NVIDIA has unveiled its Vera Rubin superchip module, integrating a custom CPU and dual GPUs, poised to significantly advance artificial intelligence and high-performance computing in data centers.
The powerful new system was publicly demonstrated for the first time during the GTC 2025 conference in Washington D.C., United States. It signals NVIDIA’s strategic shift toward integrated CPU and GPU modules for data centers, moving beyond discrete graphics cards.
Each Vera Rubin module is designed to deliver approximately 100 petaflops of FP4 performance, combining two “Rubin” GPUs with a customized “Vera” CPU. This substantial processing power is specifically aimed at accelerating AI inference, model training, and high-performance computing workloads.

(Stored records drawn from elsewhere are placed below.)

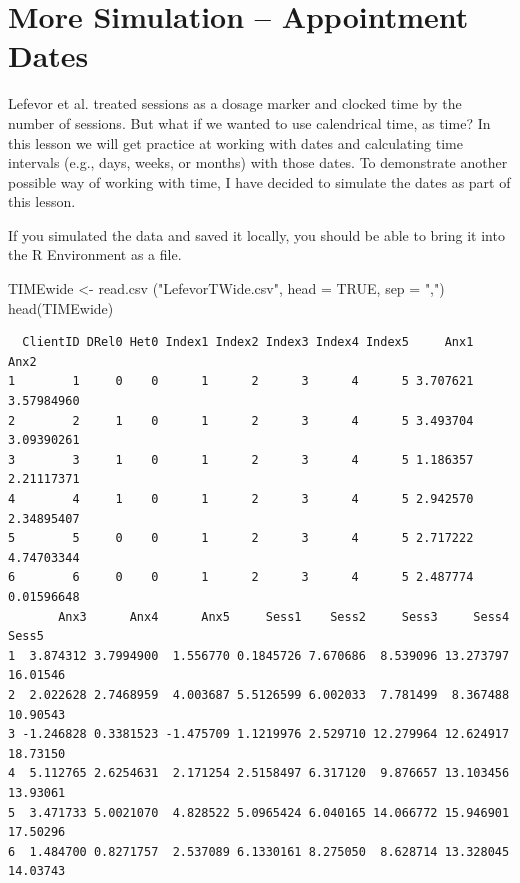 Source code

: \documentclass[
  english,
]{book}
\newenvironment{Shaded}{\begin{snugshade}}{\end{snugshade}}
\newcommand{\AttributeTok}[1]{\textcolor[rgb]{0.77,0.63,0.00}{#1}}
\newcommand{\ConstantTok}[1]{\textcolor[rgb]{0.00,0.00,0.00}{#1}}
\newcommand{\FunctionTok}[1]{\textcolor[rgb]{0.00,0.00,0.00}{#1}}
\newcommand{\NormalTok}[1]{#1}
\newcommand{\OtherTok}[1]{\textcolor[rgb]{0.56,0.35,0.01}{#1}}
\newcommand{\StringTok}[1]{\textcolor[rgb]{0.31,0.60,0.02}{#1}}
\begin{document}
\hypertarget{more-simulation-appointment-dates}{%
\section{More Simulation -- Appointment Dates}\label{more-simulation-appointment-dates}}

Lefevor et al. \citeyearpar{lefevor_religious_2017} treated sessions as a dosage marker and clocked time by the number of sessions. But what if we wanted to use calendrical time, as time? In this lesson we will get practice at working with dates and calculating time intervals (e.g., days, weeks, or months) with those dates. To demonstrate another possible way of working with time, I have decided to simulate the dates as part of this lesson.

If you simulated the data and saved it locally, you should be able to bring it into the R Environment as a file.

\begin{Shaded}
\begin{Highlighting}[]
\NormalTok{TIMEwide }\OtherTok{\textless{}{-}} \FunctionTok{read.csv}\NormalTok{ (}\StringTok{"LefevorTWide.csv"}\NormalTok{, }\AttributeTok{head =} \ConstantTok{TRUE}\NormalTok{, }\AttributeTok{sep =} \StringTok{","}\NormalTok{)}
\FunctionTok{head}\NormalTok{(TIMEwide)}
\end{Highlighting}
\end{Shaded}

\begin{verbatim}
  ClientID DRel0 Het0 Index1 Index2 Index3 Index4 Index5     Anx1       Anx2
1        1     0    0      1      2      3      4      5 3.707621 3.57984960
2        2     1    0      1      2      3      4      5 3.493704 3.09390261
3        3     1    0      1      2      3      4      5 1.186357 2.21117371
4        4     1    0      1      2      3      4      5 2.942570 2.34895407
5        5     0    0      1      2      3      4      5 2.717222 4.74703344
6        6     0    0      1      2      3      4      5 2.487774 0.01596648
       Anx3      Anx4      Anx5     Sess1    Sess2     Sess3     Sess4    Sess5
1  3.874312 3.7994900  1.556770 0.1845726 7.670686  8.539096 13.273797 16.01546
2  2.022628 2.7468959  4.003687 5.5126599 6.002033  7.781499  8.367488 10.90543
3 -1.246828 0.3381523 -1.475709 1.1219976 2.529710 12.279964 12.624917 18.73150
4  5.112765 2.6254631  2.171254 2.5158497 6.317120  9.876657 13.103456 13.93061
5  3.471733 5.0021070  4.828522 5.0965424 6.040165 14.066772 15.946901 17.50296
6  1.484700 0.8271757  2.537089 6.1330161 8.275050  8.628714 13.328045 14.03743
\end{verbatim}
\end{document}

Mass production for the Vera Rubin system, initially designated as “NVL144” for rack-scale deployments, is scheduled to begin in mid-2026. Adoption in data centers is targeted for 2027.
The “Vera” CPU features 88 customized ARM cores, designed to work in tandem with the GPUs. Each “Rubin” GPU incorporates a multi-chiplet architecture and includes eight stacks of HBM4 memory, alongside SOCAMM LPDDR modules, all integrated onto a dense server board.
Interconnection within the module is achieved through an NVLink-C2C bandwidth estimated at 1.8 terabytes per second. The board utilizes dedicated NVLink backplane connectors for high-scale rack integration and inter-module communication, rather than traditional PCIe-x16 standards.
This integrated architecture is expected to be particularly beneficial for cloud computing providers, researchers, and system integrators. It represents a potential redefinition of top-tier computing solutions for demanding AI and HPC environments.